EXERCISE AIM>
With the line containing "95\% & 0.44 \\" as the start and the line containing "2023-02-10 16:46:43 -0400" as the end, transcribe that span of the entries below exactly, including both.

======== DATA EXTRACT

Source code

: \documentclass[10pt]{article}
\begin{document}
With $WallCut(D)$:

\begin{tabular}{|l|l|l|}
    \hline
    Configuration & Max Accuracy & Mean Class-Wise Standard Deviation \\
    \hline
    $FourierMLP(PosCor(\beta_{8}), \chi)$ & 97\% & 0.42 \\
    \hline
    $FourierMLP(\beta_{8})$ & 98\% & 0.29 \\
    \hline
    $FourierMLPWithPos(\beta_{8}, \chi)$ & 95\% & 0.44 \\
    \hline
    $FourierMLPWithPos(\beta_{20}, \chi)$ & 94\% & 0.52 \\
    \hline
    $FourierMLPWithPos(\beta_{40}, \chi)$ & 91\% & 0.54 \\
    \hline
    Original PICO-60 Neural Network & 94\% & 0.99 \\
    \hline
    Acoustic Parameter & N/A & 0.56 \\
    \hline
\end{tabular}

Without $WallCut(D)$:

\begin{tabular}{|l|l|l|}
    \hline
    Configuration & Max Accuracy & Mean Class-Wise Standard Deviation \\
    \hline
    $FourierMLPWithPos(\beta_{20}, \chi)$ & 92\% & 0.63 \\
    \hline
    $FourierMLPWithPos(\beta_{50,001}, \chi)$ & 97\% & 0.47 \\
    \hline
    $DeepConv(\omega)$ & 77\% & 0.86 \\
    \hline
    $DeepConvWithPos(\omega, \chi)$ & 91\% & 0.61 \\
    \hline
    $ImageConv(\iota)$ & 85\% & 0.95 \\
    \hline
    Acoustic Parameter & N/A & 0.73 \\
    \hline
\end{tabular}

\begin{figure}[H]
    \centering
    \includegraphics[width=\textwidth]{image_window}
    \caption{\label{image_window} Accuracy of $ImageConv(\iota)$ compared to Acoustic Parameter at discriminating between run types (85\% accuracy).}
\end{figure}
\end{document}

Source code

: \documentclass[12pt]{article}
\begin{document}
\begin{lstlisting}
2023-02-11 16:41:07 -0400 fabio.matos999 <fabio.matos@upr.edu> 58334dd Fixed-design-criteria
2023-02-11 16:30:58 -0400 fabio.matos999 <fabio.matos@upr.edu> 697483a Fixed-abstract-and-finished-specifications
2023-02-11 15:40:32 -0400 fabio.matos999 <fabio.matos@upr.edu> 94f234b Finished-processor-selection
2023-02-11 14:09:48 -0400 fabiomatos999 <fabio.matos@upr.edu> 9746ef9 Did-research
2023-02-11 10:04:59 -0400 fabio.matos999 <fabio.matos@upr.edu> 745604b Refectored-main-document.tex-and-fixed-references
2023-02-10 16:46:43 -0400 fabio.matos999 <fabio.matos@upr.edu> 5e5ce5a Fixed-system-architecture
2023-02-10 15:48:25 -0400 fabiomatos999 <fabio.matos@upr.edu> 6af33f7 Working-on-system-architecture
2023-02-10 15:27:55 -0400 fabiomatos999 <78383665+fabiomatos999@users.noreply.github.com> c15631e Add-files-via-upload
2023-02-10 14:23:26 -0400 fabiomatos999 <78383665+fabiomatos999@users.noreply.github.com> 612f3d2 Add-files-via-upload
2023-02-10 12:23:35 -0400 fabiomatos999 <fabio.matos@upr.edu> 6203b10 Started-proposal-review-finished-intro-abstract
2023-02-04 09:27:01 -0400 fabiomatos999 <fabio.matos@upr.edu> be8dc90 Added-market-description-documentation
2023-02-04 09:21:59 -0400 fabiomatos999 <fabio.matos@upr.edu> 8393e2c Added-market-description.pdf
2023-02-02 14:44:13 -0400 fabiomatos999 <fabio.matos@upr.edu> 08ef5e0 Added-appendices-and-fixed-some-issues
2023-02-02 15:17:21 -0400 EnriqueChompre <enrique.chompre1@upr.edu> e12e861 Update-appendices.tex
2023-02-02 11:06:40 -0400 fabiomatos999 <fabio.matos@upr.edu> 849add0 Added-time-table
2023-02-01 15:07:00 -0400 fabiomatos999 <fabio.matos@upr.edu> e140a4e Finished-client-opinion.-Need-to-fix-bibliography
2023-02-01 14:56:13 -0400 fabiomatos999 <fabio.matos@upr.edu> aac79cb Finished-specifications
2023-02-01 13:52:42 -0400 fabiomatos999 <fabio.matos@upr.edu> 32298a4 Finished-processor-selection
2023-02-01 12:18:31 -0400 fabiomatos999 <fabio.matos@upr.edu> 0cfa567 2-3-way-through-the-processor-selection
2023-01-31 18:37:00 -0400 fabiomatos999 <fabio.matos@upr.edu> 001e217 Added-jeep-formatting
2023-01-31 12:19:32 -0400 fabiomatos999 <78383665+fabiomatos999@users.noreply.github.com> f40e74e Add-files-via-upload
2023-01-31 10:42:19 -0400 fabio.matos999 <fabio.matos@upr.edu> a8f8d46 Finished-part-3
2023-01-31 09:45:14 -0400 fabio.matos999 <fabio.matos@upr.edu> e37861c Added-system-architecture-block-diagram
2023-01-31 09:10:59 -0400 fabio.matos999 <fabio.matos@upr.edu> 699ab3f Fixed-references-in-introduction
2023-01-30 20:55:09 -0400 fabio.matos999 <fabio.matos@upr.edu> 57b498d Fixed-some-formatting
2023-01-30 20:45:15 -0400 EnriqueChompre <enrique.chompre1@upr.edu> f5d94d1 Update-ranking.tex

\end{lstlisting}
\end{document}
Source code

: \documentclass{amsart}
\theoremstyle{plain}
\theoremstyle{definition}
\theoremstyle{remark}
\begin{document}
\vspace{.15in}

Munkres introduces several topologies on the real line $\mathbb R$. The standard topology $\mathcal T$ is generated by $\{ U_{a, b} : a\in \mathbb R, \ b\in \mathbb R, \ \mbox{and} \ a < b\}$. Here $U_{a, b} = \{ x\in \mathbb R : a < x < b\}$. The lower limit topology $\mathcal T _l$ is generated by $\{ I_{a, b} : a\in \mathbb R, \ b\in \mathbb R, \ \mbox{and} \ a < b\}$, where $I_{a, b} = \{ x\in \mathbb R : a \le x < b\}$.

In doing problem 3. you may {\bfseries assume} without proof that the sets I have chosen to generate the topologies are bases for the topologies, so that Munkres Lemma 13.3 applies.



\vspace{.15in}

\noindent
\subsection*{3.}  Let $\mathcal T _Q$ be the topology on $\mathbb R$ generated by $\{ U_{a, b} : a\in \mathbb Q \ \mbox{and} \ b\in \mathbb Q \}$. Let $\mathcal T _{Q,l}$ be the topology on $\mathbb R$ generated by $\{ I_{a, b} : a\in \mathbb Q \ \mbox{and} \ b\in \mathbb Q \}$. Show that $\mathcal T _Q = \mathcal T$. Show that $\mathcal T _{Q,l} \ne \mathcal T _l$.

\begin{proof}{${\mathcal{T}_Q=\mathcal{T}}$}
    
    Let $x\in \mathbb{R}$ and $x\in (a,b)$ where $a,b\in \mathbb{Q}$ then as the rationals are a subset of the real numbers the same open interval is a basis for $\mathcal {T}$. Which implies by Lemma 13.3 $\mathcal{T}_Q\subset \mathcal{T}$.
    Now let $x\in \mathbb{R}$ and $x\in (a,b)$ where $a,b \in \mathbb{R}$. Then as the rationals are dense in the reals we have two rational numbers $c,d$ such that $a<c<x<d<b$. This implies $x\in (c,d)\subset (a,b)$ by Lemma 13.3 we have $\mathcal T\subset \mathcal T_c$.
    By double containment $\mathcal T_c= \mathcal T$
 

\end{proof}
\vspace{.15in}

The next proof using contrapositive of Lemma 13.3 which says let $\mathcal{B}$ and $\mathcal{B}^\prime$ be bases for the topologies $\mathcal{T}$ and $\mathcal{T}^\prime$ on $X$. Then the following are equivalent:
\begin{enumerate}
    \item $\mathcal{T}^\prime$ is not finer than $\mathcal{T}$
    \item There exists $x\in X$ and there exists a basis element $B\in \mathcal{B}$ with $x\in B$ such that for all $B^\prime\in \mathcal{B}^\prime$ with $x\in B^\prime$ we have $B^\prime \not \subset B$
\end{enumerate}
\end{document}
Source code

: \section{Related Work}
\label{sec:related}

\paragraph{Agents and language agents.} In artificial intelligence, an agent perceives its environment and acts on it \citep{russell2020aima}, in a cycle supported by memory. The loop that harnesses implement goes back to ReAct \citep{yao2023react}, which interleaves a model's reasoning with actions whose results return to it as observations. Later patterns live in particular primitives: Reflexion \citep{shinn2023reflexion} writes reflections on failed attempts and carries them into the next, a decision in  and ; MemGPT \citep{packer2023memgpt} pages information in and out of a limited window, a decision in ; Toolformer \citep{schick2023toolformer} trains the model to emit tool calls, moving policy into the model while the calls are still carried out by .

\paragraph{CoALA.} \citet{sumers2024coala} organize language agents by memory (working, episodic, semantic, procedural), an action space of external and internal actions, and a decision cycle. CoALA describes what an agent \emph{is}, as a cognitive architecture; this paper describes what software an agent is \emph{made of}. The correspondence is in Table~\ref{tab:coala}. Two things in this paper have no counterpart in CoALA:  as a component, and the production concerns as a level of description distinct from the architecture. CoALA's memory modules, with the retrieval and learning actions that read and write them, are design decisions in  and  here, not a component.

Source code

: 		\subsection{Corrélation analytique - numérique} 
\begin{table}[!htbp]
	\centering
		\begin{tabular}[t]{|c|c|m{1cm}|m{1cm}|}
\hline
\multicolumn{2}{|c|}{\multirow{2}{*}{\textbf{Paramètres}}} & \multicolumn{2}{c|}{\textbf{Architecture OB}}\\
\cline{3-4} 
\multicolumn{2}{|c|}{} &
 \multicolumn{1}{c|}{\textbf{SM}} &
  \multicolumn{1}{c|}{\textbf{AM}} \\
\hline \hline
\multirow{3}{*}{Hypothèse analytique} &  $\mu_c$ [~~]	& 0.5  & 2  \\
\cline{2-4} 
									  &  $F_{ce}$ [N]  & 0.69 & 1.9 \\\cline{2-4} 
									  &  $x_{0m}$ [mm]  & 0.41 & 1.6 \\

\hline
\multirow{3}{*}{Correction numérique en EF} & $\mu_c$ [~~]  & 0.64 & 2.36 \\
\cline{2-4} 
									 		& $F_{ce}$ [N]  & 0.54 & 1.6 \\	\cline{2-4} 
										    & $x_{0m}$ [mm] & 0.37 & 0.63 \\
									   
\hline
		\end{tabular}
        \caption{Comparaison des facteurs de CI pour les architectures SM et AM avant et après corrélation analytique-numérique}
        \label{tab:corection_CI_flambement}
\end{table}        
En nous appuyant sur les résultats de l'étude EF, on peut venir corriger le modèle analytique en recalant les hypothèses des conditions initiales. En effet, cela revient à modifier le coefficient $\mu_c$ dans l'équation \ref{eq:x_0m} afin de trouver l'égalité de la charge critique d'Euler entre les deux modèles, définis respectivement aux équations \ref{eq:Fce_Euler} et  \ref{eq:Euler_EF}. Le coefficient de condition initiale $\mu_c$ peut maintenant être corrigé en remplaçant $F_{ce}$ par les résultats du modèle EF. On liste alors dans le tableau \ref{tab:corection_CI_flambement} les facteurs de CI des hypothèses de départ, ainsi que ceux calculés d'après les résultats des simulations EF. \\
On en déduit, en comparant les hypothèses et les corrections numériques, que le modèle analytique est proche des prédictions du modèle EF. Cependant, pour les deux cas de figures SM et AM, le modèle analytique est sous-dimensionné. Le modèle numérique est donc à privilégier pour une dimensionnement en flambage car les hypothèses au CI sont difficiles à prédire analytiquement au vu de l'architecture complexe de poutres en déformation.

================

SOLUTION>
    $FourierMLPWithPos(\beta_{8}, \chi)$ & 95\% & 0.44 \\
    \hline
    $FourierMLPWithPos(\beta_{20}, \chi)$ & 94\% & 0.52 \\
    \hline
    $FourierMLPWithPos(\beta_{40}, \chi)$ & 91\% & 0.54 \\
    \hline
    Original PICO-60 Neural Network & 94\% & 0.99 \\
    \hline
    Acoustic Parameter & N/A & 0.56 \\
    \hline
\end{tabular}

Without $WallCut(D)$:

\begin{tabular}{|l|l|l|}
    \hline
    Configuration & Max Accuracy & Mean Class-Wise Standard Deviation \\
    \hline
    $FourierMLPWithPos(\beta_{20}, \chi)$ & 92\% & 0.63 \\
    \hline
    $FourierMLPWithPos(\beta_{50,001}, \chi)$ & 97\% & 0.47 \\
    \hline
    $DeepConv(\omega)$ & 77\% & 0.86 \\
    \hline
    $DeepConvWithPos(\omega, \chi)$ & 91\% & 0.61 \\
    \hline
    $ImageConv(\iota)$ & 85\% & 0.95 \\
    \hline
    Acoustic Parameter & N/A & 0.73 \\
    \hline
\end{tabular}

\begin{figure}[H]
    \centering
    \includegraphics[width=\textwidth]{image_window}
    \caption{\label{image_window} Accuracy of $ImageConv(\iota)$ compared to Acoustic Parameter at discriminating between run types (85\% accuracy).}
\end{figure}
\end{document}

Source code

: \documentclass[12pt]{article}
\begin{document}
\begin{lstlisting}
2023-02-11 16:41:07 -0400 fabio.matos999 <fabio.matos@upr.edu> 58334dd Fixed-design-criteria
2023-02-11 16:30:58 -0400 fabio.matos999 <fabio.matos@upr.edu> 697483a Fixed-abstract-and-finished-specifications
2023-02-11 15:40:32 -0400 fabio.matos999 <fabio.matos@upr.edu> 94f234b Finished-processor-selection
2023-02-11 14:09:48 -0400 fabiomatos999 <fabio.matos@upr.edu> 9746ef9 Did-research
2023-02-11 10:04:59 -0400 fabio.matos999 <fabio.matos@upr.edu> 745604b Refectored-main-document.tex-and-fixed-references
2023-02-10 16:46:43 -0400 fabio.matos999 <fabio.matos@upr.edu> 5e5ce5a Fixed-system-architecture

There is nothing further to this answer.